As a startup owner, getting your business customers definition right will help you increase sales and revenue as well as offering a great customer service experience.
As great as your products and services can be, your business will still require the right customer profile to be able to make good sales.
No doubt about it, customers are an integral part of every successful business; you don’t play with them, you make them happy.
As a small business owner, it’s very important for you to be able to define your customers because every business needs customers to survive.
Who are your customers?
The term “customer” is among the most elastic in management theory. So is your small business among those that claim that their strategies are customer driven?
Who are your business customers? Customers vary from one business to another; it might be that your customers are the people or entities that buy your products and services and supply your revenue. You will have to learn how businesses can get into their customer minds to increase sales.
However, no matter whoever you think your customers are, it is essential to know that your business can not survive without their patronage.
Identifying your customer
Once again, who are your business customers? What is your current customer base; their age, sex, income, and neighbourhood? Some customers are more valuable than others. So how do you identify and sell more to your most valuable customers?
The fact is that every business finds that some customers are more valuable than others. This can be for a range of reasons, from the size of their purchases to the relative ease of managing their account. Successful businesses are generally those that identify these customers, build relationships with them and work to bring in new customers with a similar profile.
Your customers are a valuable source of information that can make your business successful. Therefore, you should aim to collect data that lets you identify your customers and how they behave. This will vary depending on your customer profile.
If you sell to individual consumers, you might want to know about their age, gender, income and so on. For businesses, you might want to know what industry they operate in and their size.
You should also try to find out what they think about you and your products and services.
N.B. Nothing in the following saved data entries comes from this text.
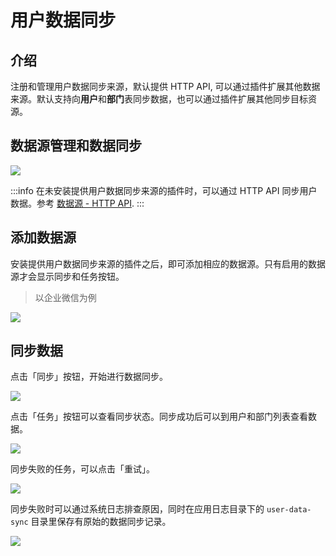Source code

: # 用户数据同步

## 介绍

注册和管理用户数据同步来源，默认提供 HTTP API, 可以通过插件扩展其他数据来源。默认支持向**用户**和**部门**表同步数据，也可以通过插件扩展其他同步目标资源。

## 数据源管理和数据同步

![](https://static-docs.nocobase.com/202412041043465.png)

:::info
在未安装提供用户数据同步来源的插件时，可以通过 HTTP API 同步用户数据。参考 [数据源 - HTTP API](./sources/api.md).
:::

## 添加数据源

安装提供用户数据同步来源的插件之后，即可添加相应的数据源。只有启用的数据源才会显示同步和任务按钮。

> 以企业微信为例

![](https://static-docs.nocobase.com/202412041053785.png)

## 同步数据

点击「同步」按钮，开始进行数据同步。

![](https://static-docs.nocobase.com/202412041055022.png)

点击「任务」按钮可以查看同步状态。同步成功后可以到用户和部门列表查看数据。

![](https://static-docs.nocobase.com/202412041202337.png)

同步失败的任务，可以点击「重试」。

![](https://static-docs.nocobase.com/202412041058337.png)

同步失败时可以通过系统日志排查原因，同时在应用日志目录下的 `user-data-sync` 目录里保存有原始的数据同步记录。

![](https://static-docs.nocobase.com/202412041205655.png)

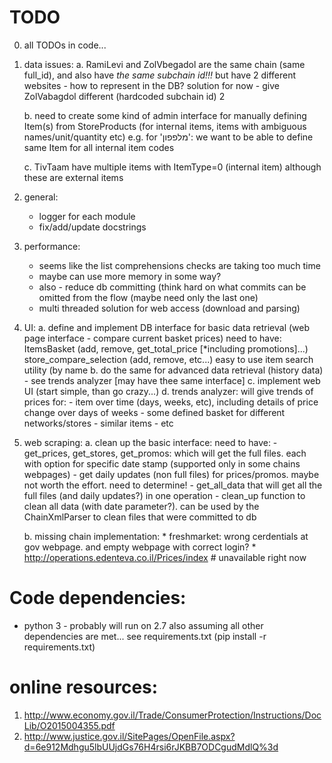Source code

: TODO
====
0) all TODOs in code...

1) data issues:
    a. RamiLevi and ZolVbegadol are the same chain (same full_id), and also have *the same subchain id!!!*
       but have 2 different websites - how to represent in the DB?
       solution for now - give ZolVabagdol different (hardcoded subchain id) 2

    b. need to create some kind of admin interface for manually defining Item(s) from StoreProducts (for internal items, items
       with ambiguous names/unit/quantity etc)
       e.g. for 'מלפפון': we want to be able to define same Item for all internal item codes

    c. TivTaam have multiple items with ItemType=0 (internal item) although these are external items


2) general:
    * logger for each module
    * fix/add/update docstrings

3) performance:
    - seems like the list comprehensions checks are taking too much time
    - maybe can use more memory in some way?
    - also - reduce db committing (think hard on what commits can be omitted from the flow (maybe need only the last one)
    - multi threaded solution for web access (download and parsing)

4) UI:
    a. define and implement DB interface for basic data retrieval (web page interface - compare current basket prices)
       need to have:
        ItemsBasket (add, remove, get_total_price [*including promotions]...)
        store_compare_selection (add, remove, etc...)
        easy to use item search utility (by name
    b. do the same for advanced data retrieval (history data) - see trends analyzer  [may have thee same interface]
    c. implement web UI (start simple, than go crazy...)
    d. trends analyzer:
       will give trends of prices for:
        - item over time (days, weeks, etc), including details of price change over days of weeks
        - some defined basket for different networks/stores
        - similar items
        - etc


5) web scraping:
    a. clean up the basic interface:
       need to have:
        - get_prices, get_stores, get_promos: which will get the full files. each with option for specific date stamp (supported only
          in some chains webpages)
        - get daily updates (non full files) for prices/promos. maybe not worth the effort. need to determine!
        - get_all_data that will get all the full files (and daily updates?) in one operation
        - clean_up function to clean all data (with date parameter?). can be used by the ChainXmlParser to clean files that
          were committed to db

    b. missing chain implementation:
        * freshmarket: wrong cerdentials at gov webpage. and empty webpage with correct login?
        * http://operations.edenteva.co.il/Prices/index  # unavailable right now


Code dependencies:
==================
* python 3 - probably will run on 2.7 also assuming all other dependencies are met...
see requirements.txt (pip install -r requirements.txt)


online resources:
===================
1) http://www.economy.gov.il/Trade/ConsumerProtection/Instructions/DocLib/O2015004355.pdf
2) http://www.justice.gov.il/SitePages/OpenFile.aspx?d=6e912Mdhgu5lbUUjdGs76H4rsi6rJKBB7ODCgudMdlQ%3d
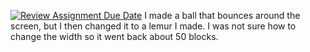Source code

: [![Review Assignment Due Date](https://classroom.github.com/assets/deadline-readme-button-8d59dc4de5201274e310e4c54b9627a8934c3b88527886e3b421487c677d23eb.svg)](https://classroom.github.com/a/vyw6SuqC)
I made a ball that bounces around the screen, but I then changed it to a lemur I made. I was not sure how to change the width so it went back about 50 blocks. 
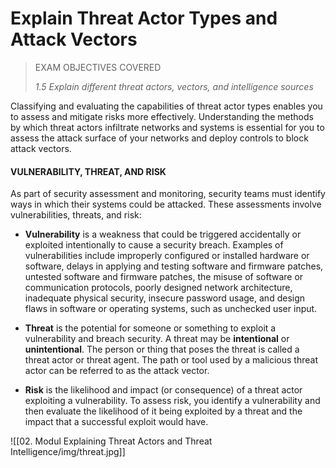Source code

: # Explain Threat Actor Types and Attack Vectors

> EXAM OBJECTIVES COVERED
> 
> _1.5 Explain different threat actors, vectors, and intelligence sources_

Classifying and evaluating the capabilities of threat actor types enables you to assess and mitigate risks more effectively. Understanding the methods by which threat actors infiltrate networks and systems is essential for you to assess the attack surface of your networks and deploy controls to block attack vectors.

#### VULNERABILITY, THREAT, AND RISK

As part of security assessment and monitoring, security teams must identify ways in which their systems could be attacked. These assessments involve vulnerabilities, threats, and risk:

-   **Vulnerability** is a weakness that could be triggered accidentally or exploited intentionally to cause a security breach. Examples of vulnerabilities include improperly configured or installed hardware or software, delays in applying and testing software and firmware patches, untested software and firmware patches, the misuse of software or communication protocols, poorly designed network architecture, inadequate physical security, insecure password usage, and design flaws in software or operating systems, such as unchecked user input.
    
-   **Threat** is the potential for someone or something to exploit a vulnerability and breach security. A threat may be **intentional** or **unintentional**. The person or thing that poses the threat is called a threat actor or threat agent. The path or tool used by a malicious threat actor can be referred to as the attack vector.
    
-   **Risk** is the likelihood and impact (or consequence) of a threat actor exploiting a vulnerability. To assess risk, you identify a vulnerability and then evaluate the likelihood of it being exploited by a threat and the impact that a successful exploit would have.

![[02. Modul Explaining Threat Actors and Threat Intelligence/img/threat.jpg]]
For example, learn what they like and dislike and why they choose to use you.
If you have just a few important customers, it’s worth getting detailed feedback from them. Companies that sell to individual consumers sometimes use customer surveys. If you sell online, you can use your website to capture some information automatically.
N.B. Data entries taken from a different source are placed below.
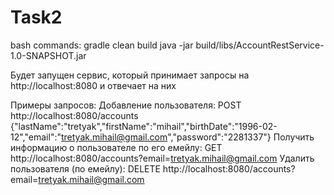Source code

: # Task2
bash commands:
gradle clean build
java -jar build/libs/AccountRestService-1.0-SNAPSHOT.jar

Будет запущен сервис, который принимает запросы на http://localhost:8080 и отвечает на них

Примеры запросов:
  Добавление пользователя:
    POST http://localhost:8080/accounts 
      {"lastName":"tretyak","firstName":"mihail","birthDate":"1996-02-12","email":"tretyak.mihail@gmail.com","password":"2281337"}
  Получить информацию о пользователе по его емейлу:
    GET http://localhost:8080/accounts?email=tretyak.mihail@gmail.com
  Удалить пользователя (по емейлу):
    DELETE http://localhost:8080/accounts?email=tretyak.mihail@gmail.com
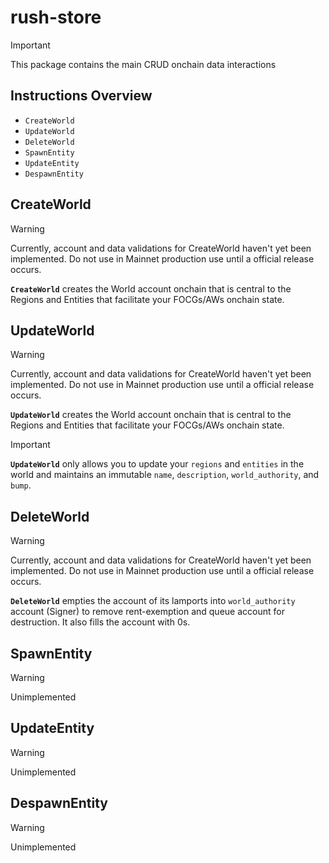 # rush-store

> [!IMPORTANT]
> This package contains the main CRUD onchain data interactions

## Instructions Overview

- `CreateWorld`
- `UpdateWorld`
- `DeleteWorld`
- `SpawnEntity`
- `UpdateEntity`
- `DespawnEntity`

## CreateWorld

> [!WARNING]
> Currently, account and data validations for CreateWorld haven't yet been implemented. Do not use in Mainnet production use until a official release occurs.

**`CreateWorld`** creates the World account onchain that is central to the Regions and Entities that facilitate your FOCGs/AWs onchain state.

## UpdateWorld

> [!WARNING]
> Currently, account and data validations for CreateWorld haven't yet been implemented. Do not use in Mainnet production use until a official release occurs.

**`UpdateWorld`** creates the World account onchain that is central to the Regions and Entities that facilitate your FOCGs/AWs onchain state.

> [!IMPORTANT]
> **`UpdateWorld`** only allows you to update your `regions` and `entities` in the world and maintains an immutable `name`, `description`, `world_authority`, and `bump`.

## DeleteWorld

> [!WARNING]
> Currently, account and data validations for CreateWorld haven't yet been implemented. Do not use in Mainnet production use until a official release occurs.

**`DeleteWorld`** empties the account of its lamports into `world_authority` account (Signer) to remove rent-exemption and queue account for destruction. It also fills the account with 0s.

## SpawnEntity

> [!WARNING]
> Unimplemented

## UpdateEntity

> [!WARNING]
> Unimplemented

## DespawnEntity

> [!WARNING]
> Unimplemented
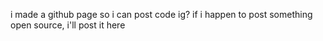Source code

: i made a github page so i can post code ig?
if i happen to post something open source, i'll post it here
Understanding and profiling your customers
No doubt about it, understanding your customers will go along way in helping you to sell more. The more you know about them and their needs, the easier it is to identify opportunities to sell them new products and target them with appropriate offers.
Also, profiling existing customers makes it easier to find new ones. You can look for similar prospects, and sell to them in a similar way. You can use the information you have on customers to improve efficiency. Keeping a central record of customer details and sales reduces errors and speeds up transactions.
However, you must make sure that you comply with data protection regulations for any personal information on existing and potential customers that you collect, keep and use. There are specific rules for e-commerce.
You can also improve customer service when you understand your customers. Better access to information helps you deal with customers more quickly. You can tailor product offerings and provide personalised treatment. The right information makes it easier to identify and resolve any problems.
Finally, understanding your customers helps your planning. You can predict what they will buy, and estimate how much stock you need. Linking customer management to purchasing can dramatically improve profitability.
Getting your customers definition right
In most cases, the most important business customers are not those that generate the most revenue but those that can unlock the most value in your business.
For some businesses, the primary customer will be the end user or consumer of the product or service. For others, an intermediary (such as a reseller or a broker) will be the critical customer to which organisational resources should be devoted.
Having identified your customers, you should be able to know how your customers learn about your product or service. It will not only help your business to build a good customer profile if you can identify how customers get to know about your business, it will also help you to understand how each of your business marketing channels are performing.
As a business owner, you ought to know whether your customers get you through such marketing channels as advertising, direct mail, word-of-mouth marketing, Yellow Pages and others. This is essential because it will give you the opportunity to know which of the marketing channels bring the most customers.
Another thing you should know about your customer is the qualities they value most about your product or service – selection, convenience, service, reliability, availability, affordability. This will enable you to make proper adjustments where necessary to serve your customers better.